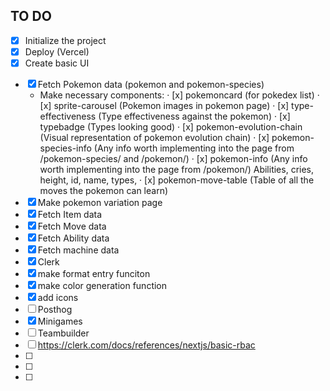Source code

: ## TO DO

- [x] Initialize the project
- [x] Deploy (Vercel)
- [x] Create basic UI
<!-- POKEMON -->
- [x] Fetch Pokemon data (pokemon and pokemon-species)
  - Make necessary components:
    · [x] pokemoncard (for pokedex list)
    · [x] sprite-carousel (Pokemon images in pokemon page)
    · [x] type-effectiveness (Type effectiveness against the pokemon)
    · [x] typebadge (Types looking good)
    · [x] pokemon-evolution-chain (Visual representation of pokemon evolution chain)
    · [x] pokemon-species-info (Any info worth implementing into the page from /pokemon-species/ and /pokemon/)
    · [x] pokemon-info (Any info worth implementing into the page from /pokemon/)
    Abilities, cries, height, id, name, types,
    · [x] pokemon-move-table (Table of all the moves the pokemon can learn)
- [x] Make pokemon variation page
- [x] Fetch Item data
- [x] Fetch Move data
- [x] Fetch Ability data
- [x] Fetch machine data
- [x] Clerk
- [x] make format entry funciton
- [x] make color generation function
- [x] add icons
- [ ] Posthog
- [x] Minigames
- [ ] Teambuilder
- [ ] https://clerk.com/docs/references/nextjs/basic-rbac
- [ ]
- [ ]
- [ ]
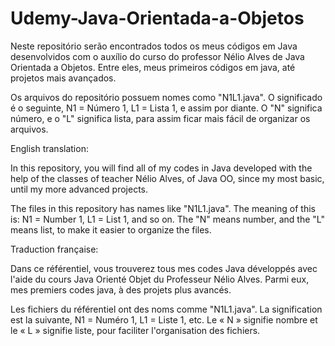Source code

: # Udemy-Java-Orientada-a-Objetos
Neste repositório serão encontrados todos os meus códigos em Java desenvolvidos com o auxílio do curso do professor Nélio Alves de Java Orientada a Objetos. Entre eles, meus primeiros códigos em java, até projetos mais avançados.

Os arquivos do repositório possuem nomes como "N1L1.java". O significado é o seguinte, N1 = Número 1, L1 = Lista 1, e assim por diante. O "N" significa número, e o "L" significa lista, para assim ficar mais fácil de organizar os arquivos. 

English translation: 

In this repository, you will find all of my codes in Java developed with the help of the classes of teacher Nélio Alves, of Java OO, since my most basic, until my more advanced projects.

The files in this repository has names like "N1L1.java". The meaning of this is: N1 = Number 1, L1 = List 1, and so on. The "N" means number, and the "L" means list, to make it easier to organize the files.

Traduction française:

Dans ce référentiel, vous trouverez tous mes codes Java développés avec l'aide du cours Java Orienté Objet du Professeur Nélio Alves. Parmi eux, mes premiers codes java, à des projets plus avancés.

Les fichiers du référentiel ont des noms comme "N1L1.java". La signification est la suivante, N1 = Numéro 1, L1 = Liste 1, etc. Le « N » signifie nombre et le « L » signifie liste, pour faciliter l'organisation des fichiers.
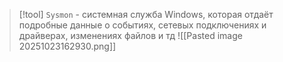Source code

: 
> [!tool] 
> `Sysmon` - системная служба Windows, которая отдаёт подробные данные о событиях, сетевых подключениях и драйверах, изменениях файлов и тд
> ![[Pasted image 20251023162930.png]]


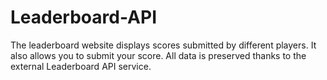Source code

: # Leaderboard-API
The leaderboard website displays scores submitted by different players. It also allows you to submit your score. All data is preserved thanks to the external Leaderboard API service.
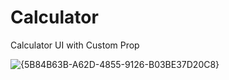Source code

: # Calculator
Calculator UI with Custom Prop

![{5B84B63B-A62D-4855-9126-B03BE37D20C8}](https://github.com/user-attachments/assets/5a6a31b0-64dd-48ce-88e2-5a7f8e12bc83)
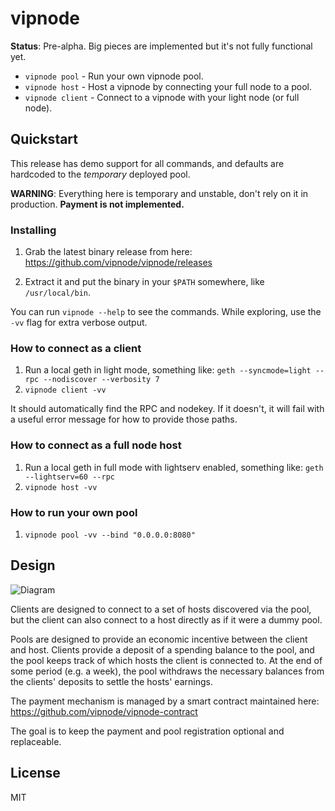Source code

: # vipnode

**Status**: Pre-alpha. Big pieces are implemented but it's not fully functional
yet.

* `vipnode pool` - Run your own vipnode pool.
* `vipnode host` - Host a vipnode by connecting your full node to a pool.
* `vipnode client` - Connect to a vipnode with your light node (or full node).

## Quickstart

This release has demo support for all commands, and defaults are hardcoded to the _temporary_ deployed pool.

**WARNING**: Everything here is temporary and unstable, don't rely on it in production. **Payment is not implemented.**

### Installing

1. Grab the latest binary release from here: https://github.com/vipnode/vipnode/releases

2. Extract it and put the binary in your `$PATH` somewhere, like
   `/usr/local/bin`.

You can run `vipnode --help` to see the commands. While exploring, use the `-vv`
flag for extra verbose output.

### How to connect as a client

1. Run a local geth in light mode, something like:
    `geth --syncmode=light --rpc --nodiscover --verbosity 7`
2. `vipnode client -vv`

It should automatically find the RPC and nodekey. If it doesn't, it will fail with a useful error message for how to provide those paths.

### How to connect as a full node host

1. Run a local geth in full mode with lightserv enabled, something like:
    `geth --lightserv=60 --rpc`
2. `vipnode host -vv`

### How to run your own pool

1. `vipnode pool -vv --bind "0.0.0.0:8080"`


## Design

![Diagram](https://raw.githubusercontent.com/vipnode/vipnode.org/master/docs/clientflow.png)

Clients are designed to connect to a set of hosts discovered via the pool, but
the client can also connect to a host directly as if it were a dummy pool.

Pools are designed to provide an economic incentive between the
client and host. Clients provide a deposit of a spending balance to the pool,
and the pool keeps track of which hosts the client is connected to. At the end
of some period (e.g. a week), the pool withdraws the necessary balances from the
clients' deposits to settle the hosts' earnings.

The payment mechanism is managed by a smart contract maintained here:
https://github.com/vipnode/vipnode-contract

The goal is to keep the payment and pool registration optional and replaceable.


## License

MIT
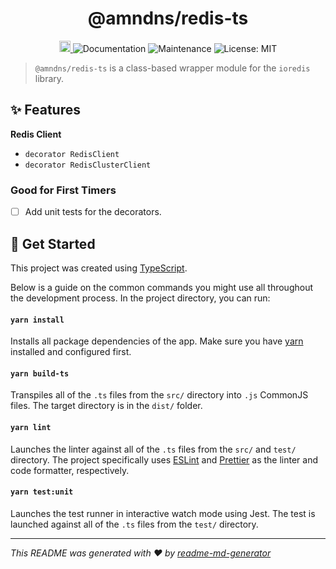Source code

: <h1 align="center">@amndns/redis-ts</h1>
<p align="center">

  <a href="https://badge.fury.io/js/%40amndns%2Fredis-ts">
    <img src="https://badge.fury.io/js/%40amndns%2Fredis-ts.svg" alt="npm version" height="18" target="_blank">
  </a>
  <img alt="Documentation" src="https://img.shields.io/badge/documentation-yes-brightgreen.svg" />
  <img alt="Maintenance" src="https://img.shields.io/badge/Maintained%3F-yes-green.svg" />
  <img alt="License: MIT" src="https://img.shields.io/badge/License-MIT-green.svg" />
</p>

> `@amndns/redis-ts` is a class-based wrapper module for the `ioredis` library.

## ✨ Features

**Redis Client**
- `decorator RedisClient`
- `decorator RedisClusterClient`

### Good for First Timers

- [ ] Add unit tests for the decorators.

## 🚀 Get Started

This project was created using [TypeScript](https://www.typescriptlang.org/).

Below is a guide on the common commands you might use all throughout the development process. In the project directory, you can run:

#### `yarn install`

Installs all package dependencies of the app. Make sure you have [yarn](https://yarnpkg.com/) installed and configured first.

#### `yarn build-ts`

Transpiles all of the `.ts` files from the `src/` directory into `.js` CommonJS files. The target directory is in the `dist/` folder.

#### `yarn lint`

Launches the linter against all of the `.ts` files from the `src/` and `test/` directory. The project specifically uses [ESLint](https://eslint.org/) and [Prettier](https://prettier.io/) as the linter and code formatter, respectively.

#### `yarn test:unit`

Launches the test runner in interactive watch mode using Jest. The test is launched against all of the `.ts` files from the `test/` directory.

***
_This README was generated with ❤️ by [readme-md-generator](https://github.com/kefranabg/readme-md-generator)_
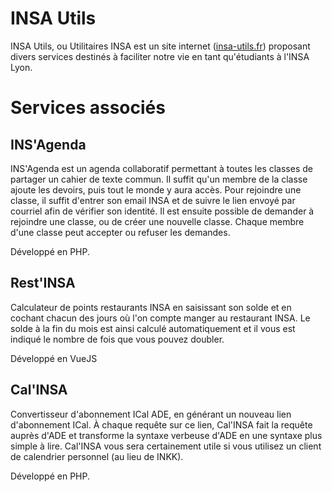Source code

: # INSA Utils

INSA Utils, ou Utilitaires INSA est un site internet ([insa-utils.fr](insa-utils.fr)) proposant divers services destinés à faciliter notre vie en tant qu'étudiants à l'INSA Lyon.

# Services associés

## INS'Agenda

INS'Agenda est un agenda collaboratif permettant à toutes les classes de partager un cahier de texte commun.
Il suffit qu'un membre de la classe ajoute les devoirs, puis tout le monde y aura accès.
Pour rejoindre une classe, il suffit d'entrer son email INSA et de suivre le lien envoyé par courriel afin de vérifier son identité. Il est ensuite possible de demander à rejoindre une classe, ou de créer une nouvelle classe. Chaque membre d'une classe peut accepter ou refuser les demandes.

Développé en PHP.

## Rest'INSA

Calculateur de points restaurants INSA en saisissant son solde et en cochant chacun des jours où l'on compte manger au restaurant INSA. Le solde à la fin du mois est ainsi calculé automatiquement et il vous est indiqué le nombre de fois que vous pouvez doubler.

Développé en VueJS

## Cal'INSA

Convertisseur d'abonnement ICal ADE, en générant un nouveau lien d'abonnement ICal. À chaque requête sur ce lien, Cal'INSA fait la requête auprès d'ADE et transforme la syntaxe verbeuse d'ADE en une syntaxe plus simple à lire.
Cal'INSA vous sera certainement utile si vous utilisez un client de calendrier personnel (au lieu de INKK).

Développé en PHP.


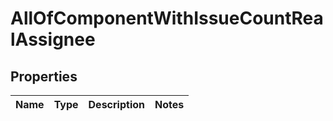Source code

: # AllOfComponentWithIssueCountRealAssignee

## Properties
Name | Type | Description | Notes
------------ | ------------- | ------------- | -------------
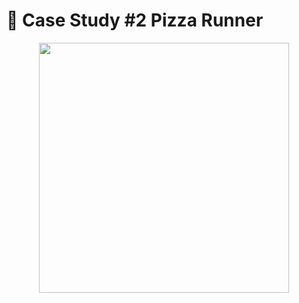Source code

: # 🍕 Case Study #2 Pizza Runner

<p align="center">
  <img src="[![image](https://github.com/user-attachments/assets/12b09a5d-9434-42bd-a879-b8fd1398252f)](https://8weeksqlchallenge.com/images/case-study-designs/2.png)" width="400" />
</p>
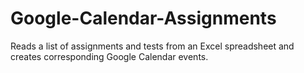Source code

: # Google-Calendar-Assignments
Reads a list of assignments and tests from an Excel spreadsheet and creates corresponding Google Calendar events.
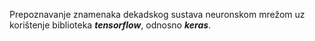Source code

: Prepoznavanje znamenaka dekadskog sustava neuronskom mrežom uz korištenje biblioteka ***tensorflow***, odnosno ***keras***.
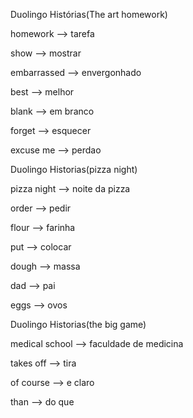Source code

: <p>Duolingo Histórias(The art homework)</p>
<p>homework --> tarefa</p>
<p>show --> mostrar</p>
<p>embarrassed --> envergonhado</p>
<p>best --> melhor</p>
<p>blank --> em branco</p>
<p>forget --> esquecer</p>
<p>excuse me --> perdao</p>

<p>Duolingo Historias(pizza night)</p>
<p>pizza night --> noite da pizza</p>
<p>order --> pedir</p>
<p>flour --> farinha</p>
<p>put --> colocar</p>
<p>dough --> massa</p>
<p>dad --> pai</p>
<p>eggs --> ovos</p>
<p></p>

<p>Duolingo Historias(the big game)</p>
<p>medical school --> faculdade de medicina</p>
<p>takes off --> tira</p>
<p>of course --> e claro</p>
<p>than --> do que</p>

------------------------------------------------------------------------

Directions:
Pictures do not belong in the answer. Return the lines above starting at the one with "Installs all package" and ending at the one with "Il suffit qu'un", both kept, exactly.

Response area:
Installs all package dependencies of the app. Make sure you have [yarn](https://yarnpkg.com/) installed and configured first.

#### `yarn build-ts`

Transpiles all of the `.ts` files from the `src/` directory into `.js` CommonJS files. The target directory is in the `dist/` folder.

#### `yarn lint`

Launches the linter against all of the `.ts` files from the `src/` and `test/` directory. The project specifically uses [ESLint](https://eslint.org/) and [Prettier](https://prettier.io/) as the linter and code formatter, respectively.

#### `yarn test:unit`

Launches the test runner in interactive watch mode using Jest. The test is launched against all of the `.ts` files from the `test/` directory.

***
_This README was generated with ❤️ by [readme-md-generator](https://github.com/kefranabg/readme-md-generator)_
Source code

: # INSA Utils

INSA Utils, ou Utilitaires INSA est un site internet ([insa-utils.fr](insa-utils.fr)) proposant divers services destinés à faciliter notre vie en tant qu'étudiants à l'INSA Lyon.

# Services associés

## INS'Agenda

INS'Agenda est un agenda collaboratif permettant à toutes les classes de partager un cahier de texte commun.
Il suffit qu'un membre de la classe ajoute les devoirs, puis tout le monde y aura accès.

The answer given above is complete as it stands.